— Task requirements —
Set down exactly the lines below between the line holding "1M Dataset（https://grouplens.org/datasets/movielens/1m/ ）" and the line holding "### Project info", inclusive; no other line belongs in the answer.

START Entries supplied

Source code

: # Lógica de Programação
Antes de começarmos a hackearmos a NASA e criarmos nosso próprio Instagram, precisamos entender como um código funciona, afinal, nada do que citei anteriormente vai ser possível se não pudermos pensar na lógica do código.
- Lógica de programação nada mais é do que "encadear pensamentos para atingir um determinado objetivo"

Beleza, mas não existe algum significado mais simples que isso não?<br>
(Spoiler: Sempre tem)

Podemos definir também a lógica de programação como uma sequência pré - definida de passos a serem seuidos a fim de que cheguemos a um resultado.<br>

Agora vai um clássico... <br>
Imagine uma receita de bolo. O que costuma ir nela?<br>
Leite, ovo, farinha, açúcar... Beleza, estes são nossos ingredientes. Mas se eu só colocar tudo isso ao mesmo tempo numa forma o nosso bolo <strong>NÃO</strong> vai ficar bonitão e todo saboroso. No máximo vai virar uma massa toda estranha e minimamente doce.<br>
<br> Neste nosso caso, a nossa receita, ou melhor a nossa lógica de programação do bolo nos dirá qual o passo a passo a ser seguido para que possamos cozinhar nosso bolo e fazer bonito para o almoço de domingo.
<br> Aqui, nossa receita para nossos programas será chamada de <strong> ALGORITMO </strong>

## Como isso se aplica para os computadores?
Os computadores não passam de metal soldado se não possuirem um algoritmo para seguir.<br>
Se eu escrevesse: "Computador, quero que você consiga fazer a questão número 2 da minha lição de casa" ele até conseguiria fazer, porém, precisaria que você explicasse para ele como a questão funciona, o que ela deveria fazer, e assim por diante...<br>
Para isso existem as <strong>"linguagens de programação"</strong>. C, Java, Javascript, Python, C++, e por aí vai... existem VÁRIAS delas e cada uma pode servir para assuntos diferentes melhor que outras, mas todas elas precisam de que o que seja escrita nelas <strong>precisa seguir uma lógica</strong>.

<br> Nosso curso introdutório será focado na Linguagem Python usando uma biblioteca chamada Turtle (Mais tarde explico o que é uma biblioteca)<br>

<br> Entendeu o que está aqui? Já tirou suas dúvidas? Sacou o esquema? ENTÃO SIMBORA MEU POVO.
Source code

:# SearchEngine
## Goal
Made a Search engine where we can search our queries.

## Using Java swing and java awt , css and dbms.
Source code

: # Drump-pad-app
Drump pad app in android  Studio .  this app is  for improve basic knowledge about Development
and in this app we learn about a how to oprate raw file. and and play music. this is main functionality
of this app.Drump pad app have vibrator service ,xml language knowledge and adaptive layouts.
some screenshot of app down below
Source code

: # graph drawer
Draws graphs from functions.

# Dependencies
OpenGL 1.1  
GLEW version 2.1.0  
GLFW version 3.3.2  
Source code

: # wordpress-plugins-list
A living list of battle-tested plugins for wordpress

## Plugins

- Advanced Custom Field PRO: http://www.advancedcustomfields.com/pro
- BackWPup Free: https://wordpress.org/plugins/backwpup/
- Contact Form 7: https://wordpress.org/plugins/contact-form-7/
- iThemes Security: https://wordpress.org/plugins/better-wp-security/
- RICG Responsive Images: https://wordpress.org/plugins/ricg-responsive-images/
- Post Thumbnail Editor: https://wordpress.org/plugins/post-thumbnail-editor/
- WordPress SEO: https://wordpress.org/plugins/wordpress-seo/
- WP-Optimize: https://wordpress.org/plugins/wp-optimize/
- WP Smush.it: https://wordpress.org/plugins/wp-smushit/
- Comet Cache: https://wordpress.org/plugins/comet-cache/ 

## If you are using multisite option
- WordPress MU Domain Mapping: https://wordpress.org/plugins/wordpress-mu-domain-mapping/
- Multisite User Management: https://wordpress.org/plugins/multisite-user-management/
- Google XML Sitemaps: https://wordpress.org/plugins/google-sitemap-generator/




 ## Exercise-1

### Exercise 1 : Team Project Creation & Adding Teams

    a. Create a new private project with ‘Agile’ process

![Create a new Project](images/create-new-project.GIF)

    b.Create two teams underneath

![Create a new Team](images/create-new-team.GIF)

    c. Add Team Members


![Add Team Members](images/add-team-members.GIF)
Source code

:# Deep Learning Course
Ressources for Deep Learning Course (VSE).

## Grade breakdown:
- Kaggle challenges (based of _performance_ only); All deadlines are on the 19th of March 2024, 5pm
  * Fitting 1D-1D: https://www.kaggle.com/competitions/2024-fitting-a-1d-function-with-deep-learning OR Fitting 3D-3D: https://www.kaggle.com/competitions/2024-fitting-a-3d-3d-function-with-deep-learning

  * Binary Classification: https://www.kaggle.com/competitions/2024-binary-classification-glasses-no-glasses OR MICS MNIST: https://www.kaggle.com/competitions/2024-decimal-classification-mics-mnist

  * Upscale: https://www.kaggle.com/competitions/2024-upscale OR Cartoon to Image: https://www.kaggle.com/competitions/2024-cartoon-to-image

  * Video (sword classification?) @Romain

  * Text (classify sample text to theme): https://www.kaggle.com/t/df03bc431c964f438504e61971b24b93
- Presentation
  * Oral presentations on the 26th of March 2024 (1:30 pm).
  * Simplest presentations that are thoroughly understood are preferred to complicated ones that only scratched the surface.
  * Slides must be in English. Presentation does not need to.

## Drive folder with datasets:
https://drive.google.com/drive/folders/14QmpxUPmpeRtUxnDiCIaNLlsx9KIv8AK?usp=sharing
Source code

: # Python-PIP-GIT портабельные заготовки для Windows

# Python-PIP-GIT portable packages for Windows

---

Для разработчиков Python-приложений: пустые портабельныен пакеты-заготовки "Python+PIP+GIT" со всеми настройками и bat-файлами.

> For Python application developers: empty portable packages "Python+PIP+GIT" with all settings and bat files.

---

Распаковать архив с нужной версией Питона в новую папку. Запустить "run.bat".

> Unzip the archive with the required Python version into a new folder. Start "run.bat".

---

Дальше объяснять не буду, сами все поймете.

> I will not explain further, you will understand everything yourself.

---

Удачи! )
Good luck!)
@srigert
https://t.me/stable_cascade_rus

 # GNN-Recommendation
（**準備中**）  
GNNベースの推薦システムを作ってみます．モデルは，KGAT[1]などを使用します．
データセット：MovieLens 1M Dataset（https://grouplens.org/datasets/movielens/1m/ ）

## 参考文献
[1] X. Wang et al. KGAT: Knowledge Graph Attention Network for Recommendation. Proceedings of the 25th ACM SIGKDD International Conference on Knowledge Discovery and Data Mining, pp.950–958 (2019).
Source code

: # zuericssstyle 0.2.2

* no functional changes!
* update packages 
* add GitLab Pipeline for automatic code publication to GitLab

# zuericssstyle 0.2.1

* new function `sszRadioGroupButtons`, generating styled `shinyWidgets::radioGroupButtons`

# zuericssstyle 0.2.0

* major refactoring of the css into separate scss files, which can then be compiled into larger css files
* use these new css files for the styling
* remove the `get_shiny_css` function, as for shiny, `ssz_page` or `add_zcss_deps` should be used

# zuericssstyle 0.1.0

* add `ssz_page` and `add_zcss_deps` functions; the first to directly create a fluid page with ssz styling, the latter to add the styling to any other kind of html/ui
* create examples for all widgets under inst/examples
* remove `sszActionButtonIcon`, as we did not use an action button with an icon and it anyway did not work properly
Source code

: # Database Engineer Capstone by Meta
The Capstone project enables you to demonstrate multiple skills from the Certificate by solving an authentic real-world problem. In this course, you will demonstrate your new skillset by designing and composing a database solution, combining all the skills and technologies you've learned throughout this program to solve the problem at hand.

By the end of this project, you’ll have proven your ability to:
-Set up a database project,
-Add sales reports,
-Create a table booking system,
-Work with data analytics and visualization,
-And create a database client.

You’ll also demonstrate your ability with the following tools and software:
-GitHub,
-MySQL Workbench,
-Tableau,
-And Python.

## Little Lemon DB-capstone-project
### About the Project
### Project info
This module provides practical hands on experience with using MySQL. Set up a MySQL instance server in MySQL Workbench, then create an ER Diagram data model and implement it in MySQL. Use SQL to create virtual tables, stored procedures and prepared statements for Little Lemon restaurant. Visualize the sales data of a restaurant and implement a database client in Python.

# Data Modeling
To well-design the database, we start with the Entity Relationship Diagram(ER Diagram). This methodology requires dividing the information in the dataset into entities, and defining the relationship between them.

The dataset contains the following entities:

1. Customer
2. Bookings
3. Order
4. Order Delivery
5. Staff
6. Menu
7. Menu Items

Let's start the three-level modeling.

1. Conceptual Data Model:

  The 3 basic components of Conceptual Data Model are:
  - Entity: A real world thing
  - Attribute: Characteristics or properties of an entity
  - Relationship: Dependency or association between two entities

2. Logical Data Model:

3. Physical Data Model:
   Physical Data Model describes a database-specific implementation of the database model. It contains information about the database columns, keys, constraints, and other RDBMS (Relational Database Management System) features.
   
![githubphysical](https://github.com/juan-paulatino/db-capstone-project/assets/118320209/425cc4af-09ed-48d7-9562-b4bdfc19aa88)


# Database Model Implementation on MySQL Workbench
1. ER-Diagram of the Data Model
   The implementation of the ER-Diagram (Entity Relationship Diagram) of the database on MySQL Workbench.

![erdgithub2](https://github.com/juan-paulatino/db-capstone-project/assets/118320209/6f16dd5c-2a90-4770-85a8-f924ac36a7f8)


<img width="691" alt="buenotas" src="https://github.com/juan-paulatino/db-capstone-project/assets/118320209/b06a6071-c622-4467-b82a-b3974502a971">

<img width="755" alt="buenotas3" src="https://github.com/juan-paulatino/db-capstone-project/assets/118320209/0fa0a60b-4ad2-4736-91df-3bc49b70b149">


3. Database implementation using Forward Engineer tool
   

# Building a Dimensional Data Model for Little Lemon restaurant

END Entries supplied

— Result of the task —
データセット：MovieLens 1M Dataset（https://grouplens.org/datasets/movielens/1m/ ）

## 参考文献
[1] X. Wang et al. KGAT: Knowledge Graph Attention Network for Recommendation. Proceedings of the 25th ACM SIGKDD International Conference on Knowledge Discovery and Data Mining, pp.950–958 (2019).
Source code

: # zuericssstyle 0.2.2

* no functional changes!
* update packages 
* add GitLab Pipeline for automatic code publication to GitLab

# zuericssstyle 0.2.1

* new function `sszRadioGroupButtons`, generating styled `shinyWidgets::radioGroupButtons`

# zuericssstyle 0.2.0

* major refactoring of the css into separate scss files, which can then be compiled into larger css files
* use these new css files for the styling
* remove the `get_shiny_css` function, as for shiny, `ssz_page` or `add_zcss_deps` should be used

# zuericssstyle 0.1.0

* add `ssz_page` and `add_zcss_deps` functions; the first to directly create a fluid page with ssz styling, the latter to add the styling to any other kind of html/ui
* create examples for all widgets under inst/examples
* remove `sszActionButtonIcon`, as we did not use an action button with an icon and it anyway did not work properly
Source code

: # Database Engineer Capstone by Meta
The Capstone project enables you to demonstrate multiple skills from the Certificate by solving an authentic real-world problem. In this course, you will demonstrate your new skillset by designing and composing a database solution, combining all the skills and technologies you've learned throughout this program to solve the problem at hand.

By the end of this project, you’ll have proven your ability to:
-Set up a database project,
-Add sales reports,
-Create a table booking system,
-Work with data analytics and visualization,
-And create a database client.

You’ll also demonstrate your ability with the following tools and software:
-GitHub,
-MySQL Workbench,
-Tableau,
-And Python.

## Little Lemon DB-capstone-project
### About the Project
### Project info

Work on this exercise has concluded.